*** Provided records ***
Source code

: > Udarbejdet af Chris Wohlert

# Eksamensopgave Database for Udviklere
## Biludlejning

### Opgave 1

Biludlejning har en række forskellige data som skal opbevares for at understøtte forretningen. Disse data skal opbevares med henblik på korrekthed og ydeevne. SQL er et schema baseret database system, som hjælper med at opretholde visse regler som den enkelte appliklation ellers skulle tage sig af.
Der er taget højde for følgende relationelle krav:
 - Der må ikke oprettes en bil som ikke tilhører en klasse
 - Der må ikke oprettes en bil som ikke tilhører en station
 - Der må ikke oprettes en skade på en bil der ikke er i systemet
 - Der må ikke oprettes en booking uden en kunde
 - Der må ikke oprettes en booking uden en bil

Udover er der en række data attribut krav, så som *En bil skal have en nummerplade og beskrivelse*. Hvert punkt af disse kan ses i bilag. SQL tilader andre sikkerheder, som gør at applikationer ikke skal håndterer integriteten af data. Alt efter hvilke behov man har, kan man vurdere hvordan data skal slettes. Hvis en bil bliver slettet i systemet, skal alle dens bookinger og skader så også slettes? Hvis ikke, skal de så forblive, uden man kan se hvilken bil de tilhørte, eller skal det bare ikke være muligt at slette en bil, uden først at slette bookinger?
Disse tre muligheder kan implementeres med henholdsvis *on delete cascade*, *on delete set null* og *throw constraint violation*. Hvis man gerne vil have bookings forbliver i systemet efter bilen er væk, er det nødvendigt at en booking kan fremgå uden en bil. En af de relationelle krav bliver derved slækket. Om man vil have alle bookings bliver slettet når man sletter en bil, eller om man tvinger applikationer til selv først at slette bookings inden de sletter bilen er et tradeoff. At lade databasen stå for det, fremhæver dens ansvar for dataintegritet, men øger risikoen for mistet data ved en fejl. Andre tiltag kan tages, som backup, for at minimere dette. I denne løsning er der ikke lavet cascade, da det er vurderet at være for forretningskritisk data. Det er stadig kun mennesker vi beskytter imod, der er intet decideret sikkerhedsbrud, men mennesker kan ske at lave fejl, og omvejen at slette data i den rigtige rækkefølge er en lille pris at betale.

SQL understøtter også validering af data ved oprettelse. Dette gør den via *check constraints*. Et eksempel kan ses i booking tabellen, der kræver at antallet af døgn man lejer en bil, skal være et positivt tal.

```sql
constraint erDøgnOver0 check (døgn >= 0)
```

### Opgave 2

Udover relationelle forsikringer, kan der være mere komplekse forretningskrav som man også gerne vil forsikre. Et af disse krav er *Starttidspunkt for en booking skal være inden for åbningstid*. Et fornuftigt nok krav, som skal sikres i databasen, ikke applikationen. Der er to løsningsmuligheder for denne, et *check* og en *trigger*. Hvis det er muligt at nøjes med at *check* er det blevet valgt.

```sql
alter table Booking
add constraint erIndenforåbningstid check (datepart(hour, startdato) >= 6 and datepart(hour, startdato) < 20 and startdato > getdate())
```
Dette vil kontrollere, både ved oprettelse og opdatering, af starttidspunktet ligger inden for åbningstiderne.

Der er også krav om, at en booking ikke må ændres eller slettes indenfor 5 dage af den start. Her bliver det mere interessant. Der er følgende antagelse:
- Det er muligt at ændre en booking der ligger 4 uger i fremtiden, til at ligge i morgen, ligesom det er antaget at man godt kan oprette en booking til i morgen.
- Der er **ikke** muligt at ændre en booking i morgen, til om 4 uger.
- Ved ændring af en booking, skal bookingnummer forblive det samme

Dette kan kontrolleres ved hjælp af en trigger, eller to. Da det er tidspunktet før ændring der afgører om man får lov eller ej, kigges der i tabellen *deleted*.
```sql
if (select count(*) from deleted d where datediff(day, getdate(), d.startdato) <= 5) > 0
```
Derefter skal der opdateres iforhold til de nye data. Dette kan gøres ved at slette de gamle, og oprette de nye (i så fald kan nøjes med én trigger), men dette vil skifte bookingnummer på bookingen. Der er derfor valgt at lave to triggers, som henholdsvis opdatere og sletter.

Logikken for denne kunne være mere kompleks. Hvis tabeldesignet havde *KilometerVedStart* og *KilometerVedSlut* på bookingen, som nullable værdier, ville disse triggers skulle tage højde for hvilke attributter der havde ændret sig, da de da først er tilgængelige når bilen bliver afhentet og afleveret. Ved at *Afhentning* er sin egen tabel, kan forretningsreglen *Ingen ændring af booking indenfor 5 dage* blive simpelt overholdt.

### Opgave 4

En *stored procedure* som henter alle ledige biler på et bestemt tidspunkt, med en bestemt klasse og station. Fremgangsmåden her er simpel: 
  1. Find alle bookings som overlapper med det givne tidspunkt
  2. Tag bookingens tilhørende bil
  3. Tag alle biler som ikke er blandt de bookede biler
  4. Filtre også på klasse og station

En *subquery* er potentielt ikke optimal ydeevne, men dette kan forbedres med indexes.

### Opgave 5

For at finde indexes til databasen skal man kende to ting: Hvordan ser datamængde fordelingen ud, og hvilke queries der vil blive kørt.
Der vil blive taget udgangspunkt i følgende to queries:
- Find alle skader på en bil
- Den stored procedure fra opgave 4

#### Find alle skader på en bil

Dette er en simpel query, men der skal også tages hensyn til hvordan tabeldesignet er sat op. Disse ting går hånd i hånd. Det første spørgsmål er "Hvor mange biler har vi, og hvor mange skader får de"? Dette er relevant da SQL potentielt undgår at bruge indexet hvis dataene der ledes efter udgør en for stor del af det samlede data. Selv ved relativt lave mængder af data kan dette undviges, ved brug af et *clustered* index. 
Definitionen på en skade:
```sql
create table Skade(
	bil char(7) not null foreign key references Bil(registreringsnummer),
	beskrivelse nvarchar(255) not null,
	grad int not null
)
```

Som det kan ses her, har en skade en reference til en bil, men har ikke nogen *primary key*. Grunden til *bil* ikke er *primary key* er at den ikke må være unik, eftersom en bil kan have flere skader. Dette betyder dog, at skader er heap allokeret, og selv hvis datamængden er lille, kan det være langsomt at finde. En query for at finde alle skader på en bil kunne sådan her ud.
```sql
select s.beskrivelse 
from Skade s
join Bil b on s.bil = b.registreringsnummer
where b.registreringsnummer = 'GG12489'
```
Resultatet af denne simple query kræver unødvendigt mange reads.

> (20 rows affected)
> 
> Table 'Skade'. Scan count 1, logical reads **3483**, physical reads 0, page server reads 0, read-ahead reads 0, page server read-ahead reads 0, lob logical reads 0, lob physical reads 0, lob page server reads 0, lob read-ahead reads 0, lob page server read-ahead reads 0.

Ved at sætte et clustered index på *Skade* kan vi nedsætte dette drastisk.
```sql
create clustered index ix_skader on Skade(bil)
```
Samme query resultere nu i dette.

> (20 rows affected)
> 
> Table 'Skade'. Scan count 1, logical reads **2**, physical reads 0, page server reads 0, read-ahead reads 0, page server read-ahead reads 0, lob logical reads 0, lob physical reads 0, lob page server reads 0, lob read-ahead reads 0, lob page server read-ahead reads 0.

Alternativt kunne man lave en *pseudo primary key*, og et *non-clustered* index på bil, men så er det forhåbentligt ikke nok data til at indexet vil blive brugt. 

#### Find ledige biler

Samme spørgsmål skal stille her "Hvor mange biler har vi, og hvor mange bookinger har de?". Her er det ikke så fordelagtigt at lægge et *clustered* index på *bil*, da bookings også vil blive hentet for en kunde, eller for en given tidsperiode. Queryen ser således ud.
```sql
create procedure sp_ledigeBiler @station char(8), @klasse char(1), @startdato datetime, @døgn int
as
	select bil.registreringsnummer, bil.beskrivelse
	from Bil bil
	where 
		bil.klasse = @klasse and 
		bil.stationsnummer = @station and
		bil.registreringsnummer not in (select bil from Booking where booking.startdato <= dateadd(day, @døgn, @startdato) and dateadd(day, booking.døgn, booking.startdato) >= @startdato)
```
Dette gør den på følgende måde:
*** End of Provided records ***
→ How to complete this task
Retype exactly the lines above, from the one with "3. Tag alle" through the one with "### Opgave 5", inclusive.

→ Written solution
  3. Tag alle biler som ikke er blandt de bookede biler
  4. Filtre også på klasse og station

En *subquery* er potentielt ikke optimal ydeevne, men dette kan forbedres med indexes.

### Opgave 5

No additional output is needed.